*Task description*: Copy out each line of the data that holds the word "comment".

*Data for analysis*:
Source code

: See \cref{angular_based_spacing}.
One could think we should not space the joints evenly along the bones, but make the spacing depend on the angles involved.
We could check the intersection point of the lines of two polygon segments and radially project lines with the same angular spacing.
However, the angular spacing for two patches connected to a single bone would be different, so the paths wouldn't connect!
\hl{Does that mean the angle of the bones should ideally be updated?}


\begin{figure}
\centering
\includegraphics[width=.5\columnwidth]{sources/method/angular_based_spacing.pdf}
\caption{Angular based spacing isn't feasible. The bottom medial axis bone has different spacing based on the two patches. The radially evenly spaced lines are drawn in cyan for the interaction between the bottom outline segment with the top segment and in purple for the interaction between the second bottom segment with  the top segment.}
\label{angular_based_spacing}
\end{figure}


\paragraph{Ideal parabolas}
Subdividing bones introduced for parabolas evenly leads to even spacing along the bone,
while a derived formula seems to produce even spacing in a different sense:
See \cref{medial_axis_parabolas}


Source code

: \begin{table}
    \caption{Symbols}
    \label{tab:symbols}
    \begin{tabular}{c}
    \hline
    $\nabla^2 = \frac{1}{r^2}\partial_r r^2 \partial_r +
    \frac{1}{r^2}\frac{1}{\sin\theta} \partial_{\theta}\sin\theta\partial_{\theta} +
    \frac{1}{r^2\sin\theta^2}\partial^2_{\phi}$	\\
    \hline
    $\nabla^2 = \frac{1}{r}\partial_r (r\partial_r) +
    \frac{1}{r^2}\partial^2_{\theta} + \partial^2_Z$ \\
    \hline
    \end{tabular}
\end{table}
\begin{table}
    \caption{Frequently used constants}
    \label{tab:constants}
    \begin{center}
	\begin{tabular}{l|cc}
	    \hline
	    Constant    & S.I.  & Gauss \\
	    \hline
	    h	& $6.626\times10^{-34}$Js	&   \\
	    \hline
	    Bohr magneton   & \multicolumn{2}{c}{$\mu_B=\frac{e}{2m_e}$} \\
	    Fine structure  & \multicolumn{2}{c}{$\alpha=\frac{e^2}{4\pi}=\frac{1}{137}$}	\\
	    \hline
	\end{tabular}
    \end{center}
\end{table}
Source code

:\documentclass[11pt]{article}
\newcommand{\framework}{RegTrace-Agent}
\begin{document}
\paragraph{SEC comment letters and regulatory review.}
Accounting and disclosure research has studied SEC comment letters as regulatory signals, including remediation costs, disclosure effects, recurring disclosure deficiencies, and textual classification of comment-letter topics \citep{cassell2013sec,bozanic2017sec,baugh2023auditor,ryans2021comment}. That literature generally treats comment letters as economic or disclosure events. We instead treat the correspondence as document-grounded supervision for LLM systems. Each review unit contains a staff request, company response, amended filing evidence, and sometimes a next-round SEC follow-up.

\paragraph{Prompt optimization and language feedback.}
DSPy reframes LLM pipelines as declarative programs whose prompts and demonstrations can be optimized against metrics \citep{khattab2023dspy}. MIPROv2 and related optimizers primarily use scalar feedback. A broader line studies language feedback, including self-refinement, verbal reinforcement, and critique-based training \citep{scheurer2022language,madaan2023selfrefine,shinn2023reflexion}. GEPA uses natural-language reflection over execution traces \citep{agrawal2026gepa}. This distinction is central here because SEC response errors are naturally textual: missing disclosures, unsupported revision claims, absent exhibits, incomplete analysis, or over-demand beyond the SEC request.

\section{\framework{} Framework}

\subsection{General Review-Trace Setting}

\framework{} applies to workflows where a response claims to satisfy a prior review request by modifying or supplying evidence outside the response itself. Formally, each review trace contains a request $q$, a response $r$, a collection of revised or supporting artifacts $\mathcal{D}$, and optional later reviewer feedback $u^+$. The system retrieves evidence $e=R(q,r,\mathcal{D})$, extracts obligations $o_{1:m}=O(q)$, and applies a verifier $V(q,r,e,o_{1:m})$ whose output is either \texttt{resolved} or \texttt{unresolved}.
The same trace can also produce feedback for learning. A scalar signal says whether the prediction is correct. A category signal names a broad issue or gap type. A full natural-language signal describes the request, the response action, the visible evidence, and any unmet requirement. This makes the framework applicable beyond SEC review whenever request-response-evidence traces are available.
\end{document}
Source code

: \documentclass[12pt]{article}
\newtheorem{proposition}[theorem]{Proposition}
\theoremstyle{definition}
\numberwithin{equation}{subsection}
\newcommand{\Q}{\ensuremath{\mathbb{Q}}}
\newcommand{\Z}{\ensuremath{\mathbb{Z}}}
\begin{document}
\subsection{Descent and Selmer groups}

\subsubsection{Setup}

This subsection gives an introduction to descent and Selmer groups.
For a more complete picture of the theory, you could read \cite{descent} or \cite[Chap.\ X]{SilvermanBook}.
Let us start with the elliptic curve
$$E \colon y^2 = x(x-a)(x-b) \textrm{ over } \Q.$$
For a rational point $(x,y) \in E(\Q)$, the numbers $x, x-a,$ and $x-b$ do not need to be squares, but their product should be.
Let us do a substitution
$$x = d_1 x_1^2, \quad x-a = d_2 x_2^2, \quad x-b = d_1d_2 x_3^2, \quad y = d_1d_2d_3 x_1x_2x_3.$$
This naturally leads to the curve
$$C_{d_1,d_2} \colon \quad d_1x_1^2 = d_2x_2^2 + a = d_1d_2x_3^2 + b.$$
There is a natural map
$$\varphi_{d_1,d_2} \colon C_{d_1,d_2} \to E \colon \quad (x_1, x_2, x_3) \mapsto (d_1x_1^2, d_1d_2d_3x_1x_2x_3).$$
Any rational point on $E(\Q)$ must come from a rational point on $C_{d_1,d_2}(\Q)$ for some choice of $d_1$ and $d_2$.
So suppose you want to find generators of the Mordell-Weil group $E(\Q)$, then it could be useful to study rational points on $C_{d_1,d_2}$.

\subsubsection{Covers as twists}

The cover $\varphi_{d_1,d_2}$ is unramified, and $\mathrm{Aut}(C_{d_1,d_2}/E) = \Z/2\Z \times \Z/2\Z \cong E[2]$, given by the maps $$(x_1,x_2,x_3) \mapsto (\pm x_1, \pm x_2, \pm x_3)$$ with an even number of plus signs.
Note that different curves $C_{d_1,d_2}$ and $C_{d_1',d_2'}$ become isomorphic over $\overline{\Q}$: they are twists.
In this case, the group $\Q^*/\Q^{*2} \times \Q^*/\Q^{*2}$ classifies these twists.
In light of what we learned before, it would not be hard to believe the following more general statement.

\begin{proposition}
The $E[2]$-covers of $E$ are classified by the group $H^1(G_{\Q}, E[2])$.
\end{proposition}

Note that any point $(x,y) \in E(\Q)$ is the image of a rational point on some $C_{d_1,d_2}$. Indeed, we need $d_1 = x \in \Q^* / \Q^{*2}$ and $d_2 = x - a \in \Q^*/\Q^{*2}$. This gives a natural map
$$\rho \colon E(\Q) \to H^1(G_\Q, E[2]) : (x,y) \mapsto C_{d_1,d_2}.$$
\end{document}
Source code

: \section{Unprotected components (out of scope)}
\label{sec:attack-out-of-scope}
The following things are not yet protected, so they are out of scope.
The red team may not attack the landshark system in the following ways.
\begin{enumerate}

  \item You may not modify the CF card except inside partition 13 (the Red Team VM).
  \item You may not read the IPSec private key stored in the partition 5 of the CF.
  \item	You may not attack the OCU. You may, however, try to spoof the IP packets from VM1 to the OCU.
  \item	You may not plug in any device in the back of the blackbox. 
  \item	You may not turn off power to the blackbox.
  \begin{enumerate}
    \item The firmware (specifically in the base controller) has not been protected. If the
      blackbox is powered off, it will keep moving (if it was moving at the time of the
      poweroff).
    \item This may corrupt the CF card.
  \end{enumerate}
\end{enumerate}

*Written answer*:
\paragraph{SEC comment letters and regulatory review.}
Accounting and disclosure research has studied SEC comment letters as regulatory signals, including remediation costs, disclosure effects, recurring disclosure deficiencies, and textual classification of comment-letter topics \citep{cassell2013sec,bozanic2017sec,baugh2023auditor,ryans2021comment}. That literature generally treats comment letters as economic or disclosure events. We instead treat the correspondence as document-grounded supervision for LLM systems. Each review unit contains a staff request, company response, amended filing evidence, and sometimes a next-round SEC follow-up.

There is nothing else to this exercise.